Intravesical Treatment for Recurrent UTI

Intravesical Treatment for Recurrent UTI

What is Recurrent Urinary Tract Infection (UTI)?

A urinary tract infection is an infection in any part of your urinary system: kidneys, ureters, bladder and urethra.

When left untreated for too long, UTIs can develop into life-threatening conditions such as pyelonephritis and sepsis. Of course, some UTIs known as “uncomplicated UTI” can go away on their own. 

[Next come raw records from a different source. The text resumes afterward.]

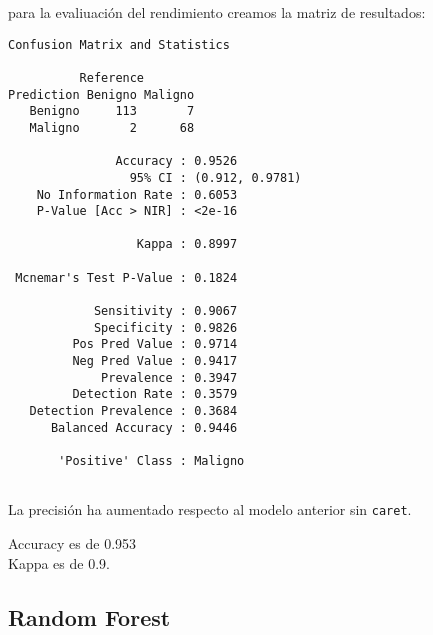 \documentclass[
]{article}
\newenvironment{Shaded}{\begin{snugshade}}{\end{snugshade}}
\newcommand{\CommentTok}[1]{\textcolor[rgb]{0.56,0.35,0.01}{\textit{#1}}}
\newcommand{\DataTypeTok}[1]{\textcolor[rgb]{0.13,0.29,0.53}{#1}}
\newcommand{\FloatTok}[1]{\textcolor[rgb]{0.00,0.00,0.81}{#1}}
\newcommand{\KeywordTok}[1]{\textcolor[rgb]{0.13,0.29,0.53}{\textbf{#1}}}
\newcommand{\NormalTok}[1]{#1}
\newcommand{\OperatorTok}[1]{\textcolor[rgb]{0.81,0.36,0.00}{\textbf{#1}}}
\newcommand{\StringTok}[1]{\textcolor[rgb]{0.31,0.60,0.02}{#1}}
\begin{document}
para la evaliuación del rendimiento creamos la matriz de resultados:

\begin{Shaded}
\end{Shaded}

\begin{verbatim}
Confusion Matrix and Statistics

          Reference
Prediction Benigno Maligno
   Benigno     113       7
   Maligno       2      68
                                         
               Accuracy : 0.9526         
                 95% CI : (0.912, 0.9781)
    No Information Rate : 0.6053         
    P-Value [Acc > NIR] : <2e-16         
                                         
                  Kappa : 0.8997         
                                         
 Mcnemar's Test P-Value : 0.1824         
                                         
            Sensitivity : 0.9067         
            Specificity : 0.9826         
         Pos Pred Value : 0.9714         
         Neg Pred Value : 0.9417         
             Prevalence : 0.3947         
         Detection Rate : 0.3579         
   Detection Prevalence : 0.3684         
      Balanced Accuracy : 0.9446         
                                         
       'Positive' Class : Maligno        
                                         
\end{verbatim}

La precisión ha aumentado respecto al modelo anterior sin
\texttt{caret}.

Accuracy es de 0.953\\
Kappa es de 0.9.

\hypertarget{random-forest}{%
\subsection{Random Forest}\label{random-forest}}
\end{document}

Conversely, UTIs can also be classified as “complicated”, or “uncomplicated”. You have a “complicated UTI” if:

  • UTI is recurrent.
  • You are a male and have UTI.
  • UTI occurs with the structural or functional abnormality of the genitourinary tract or an underlying disease.
  • Your UTI leads to more serious outcomes compared to UTI patients without any identified risk factors.
  • Antibiotic courses are less effective.

“Complicated” UTIs are also commonly found in older people, young children, sexually active people and diabetic patients.

Recurrent UTIs refer to urinary tract infections that occur twice or more within six months or thrice or more in a year.

Can Recurrent UTI be cured?

If the recurrent UTI is a result of an underlying condition, there is a chance of cure. Treatment also depends on the type of bacteria causing the infection. There are also a variety of treatment options available to effectively manage and reduce the frequency of recurrent UTI.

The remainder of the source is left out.